The algorithm steps are as follows:

  1. Obtain direction $p_k = -B^{-1}_k \nabla f(x_k)$
  2. Perform a line search on $\alpha_k$ until the Wolfe conditions on the current iterates are satisfied
  3. Set $s_k = \alpha_k p_k$, $x_{k+1} = x_k + s_k$, and $y_k = \nabla f(x_{k+1}) - \nabla f(x_k)$
  4. Update inverse Hessian approximation with the SM formula. Let $H_k = B^{-1}_k, \rho = s_K^T y_k$, then:

$$ H_{k+1} = H_k + \frac{(\rho + y_k^T H_k y_k)(s_k s_k^T)}{\rho^2} - \frac{H_k y_k s_k^T + s_k y_k^T H_k}{\rho} $$

Note that an approximation of theoretic preconditioners does change the geometry of the problem so the true optimum is technically different. The idea is to ensure an good approximation that makes the change negligible.

convergence of Newton's method vs BFGS vs gradient descent on different plots
Figure 2. Convergence of Newton's method vs gradient descent on different plots. Newton's method convergences more quickly to the solution than gradient descent or BFGS but BFGS converges substantially better and faster than gradient descent when the problem is poorly conditioned.

Conjugate Gradient

Conjugate gradient (CG) minimizes the quadratic:

$$ f(x) = b^T x - \frac{1}{2} x^T A x $$

where $A$ is positive definite.

Note that the residual norm $||b-Ax||$ is not necessarily monotonically decreasing since $||b-Ax||^2 = x^T A^T A x - 2 b^T Ax + b^T b$ differs from the objective.

If $x \in \mathbb{R}^n$ then CG takes at most $n$ iterations to converge by updating $x_k$ along directions $p_k$ which are conjugate w.r.t. $A$. That is:

$$ x_{k+1} = x_k + \alpha_k p_k $$

where $p_i^T A p_j = 0$ for $i \neq j$. This implies that $\{p_1, …, p_n\}$ for a basis for $\mathbb{R}^n$ so we can express $ x^* $ as a linear combination of the conjugate directions, i.e., $x^* = \sum_{i=1}^n \alpha_i p_i$ which is equivalent to taking n steps along orthogonal conjugate directions. We can solve for the exact $\alpha_k$ assuming we have access to all $p_k$. However, for large $A$, finding n conjugate directions is intractable.
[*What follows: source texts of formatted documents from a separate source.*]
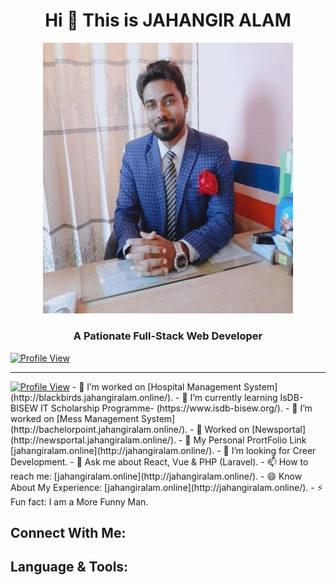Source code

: <h1 align="center">Hi 👋 This is JAHANGIR ALAM</h1>
<p align="center"><img src="smj.jpg" width="400" alt="Laravel Logo"></p>
<p align="center"><h3 align="center">A Pationate Full-Stack Web Developer</h3>
<a href="https://packagist.org/packages/laravel/framework"><img src="https://img.shields.io/packagist/dt/laravel/framework" alt="Profile View"></a>
</p>
<hr/>
<a href="https://packagist.org/packages/laravel/framework"><img src="https://img.shields.io/packagist/dt/laravel/framework" alt="Profile View"></a>
- 🔭 I’m worked on [Hospital Management System](http://blackbirds.jahangiralam.online/).
- 🌱 I’m currently learning IsDB-BISEW IT Scholarship Programme- (https://www.isdb-bisew.org/).
- 👯 I’m worked on [Mess Management System](http://bachelorpoint.jahangiralam.online/).
- 👯 Worked on [Newsportal](http://newsportal.jahangiralam.online/).
- 👯 My Personal PrortFolio Link [jahangiralam.online](http://jahangiralam.online/).
- 🤔 I’m looking for Creer Development.
- 💬 Ask me about React, Vue & PHP (Laravel).
- 📫 How to reach me: [jahangiralam.online](http://jahangiralam.online/).
- 😄 Know About My Experience: [jahangiralam.online](http://jahangiralam.online/).
- ⚡ Fun fact: I am a More Funny Man.



## Connect With Me:

## Language & Tools:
An important result for iteratively computing $\alpha_k$ and $p_k$ for CG is that the Krylov sequence induced by $A$ implies that $span \{r_0,…,r_k \} = span\{r_0,…,A^k r_0\} = span\{p_0,…,p_k\} \subset span\{p_0,…,p_k,…,p_n\}$ where $r_k = \nabla f(x_k) = b - Ax_k$. Therefore, $\alpha_k$ and $p_k$ can be written in terms of the residual $r_k$ at each iteration. Then the update rules are:

$$ \begin{align} p_0 &= r_0 = b \\ \alpha_k &= \frac{r_k^T r_k}{p_k^T A p_k} \\ r_{k+1} &= r_k - \alpha_k A p_k \\ p_{k+1} &= r_k + \frac{r_{k+1}^T r_{k+1}}{r_k^T r_k} p_k \end{align} $$

Take a look at Boyd’s notes on CG for more explanation.

Preconditioned CG

The convergence of iterative methods depends on the spectral properties of the system matrix $A$. If $A$ is poorly conditioned, then method will take longer to converge. The condition number for any matrix $A$ is defined as:

$$ \begin{align} \kappa(A) &= ||A|| \\ ||A^{-1}|| &= \frac{\sigma_{max}(A)}{\sigma_{min}(A)} \end{align} $$

Therefore, $\kappa(A) \geq 1$ where $\kappa(A) = 1$ is the best conditioning. To precondition CG, we want to find a matrix $M$ s.t. $M^{-1} A \approx 1$ or at least $\kappa(M^{-1} A) < \kappa(A)$.

Designing $M$ depends on $A$. If $A$ is diagonal or diagonally dominant, then a simple Jacobi preconditioner typically suffices. A more robust method is using incomplete Cholesky factorization to tractably design a matrix from lower trianglular matrices that improves the problem’s conditioning or using Chebyshev polynomials.

With the preconditioner, we want to solve the equivalent system:

$$ \hat{A} \hat{x} = \hat{b} \text{ where } M=LL^T, \hat{A} = L^{-1} A L^{-T}, \hat{x} = L^T x, \hat{b} = L^{-1} b $$

This results in an extra step of finding $z_k$ s.t. $M z_k = r_k$, which adjusts the updates:

$$ \begin{align} \alpha_k &= \frac{r_k^T z_k}{p_k^T A p_k} \\ p_{k+1} &= r_k + \frac{r_{k+1}^T z_{k+1}}{r_k^T z_k} p_k \end{align} $$

Here are some good notes on preconditioning CG.

convergence of vanilla conjugate gradient vs preconditioned conjugate gradient
Figure 3. Convergence of vanilla conjugate gradient vs preconditioned conjugate gradient. Preconditioning leads to iterates that are closer to the solution. For high-dimensional problems where $n$ is very large, preconditioning is necessary to approximate a close-enough solution in a reasonable amount of time.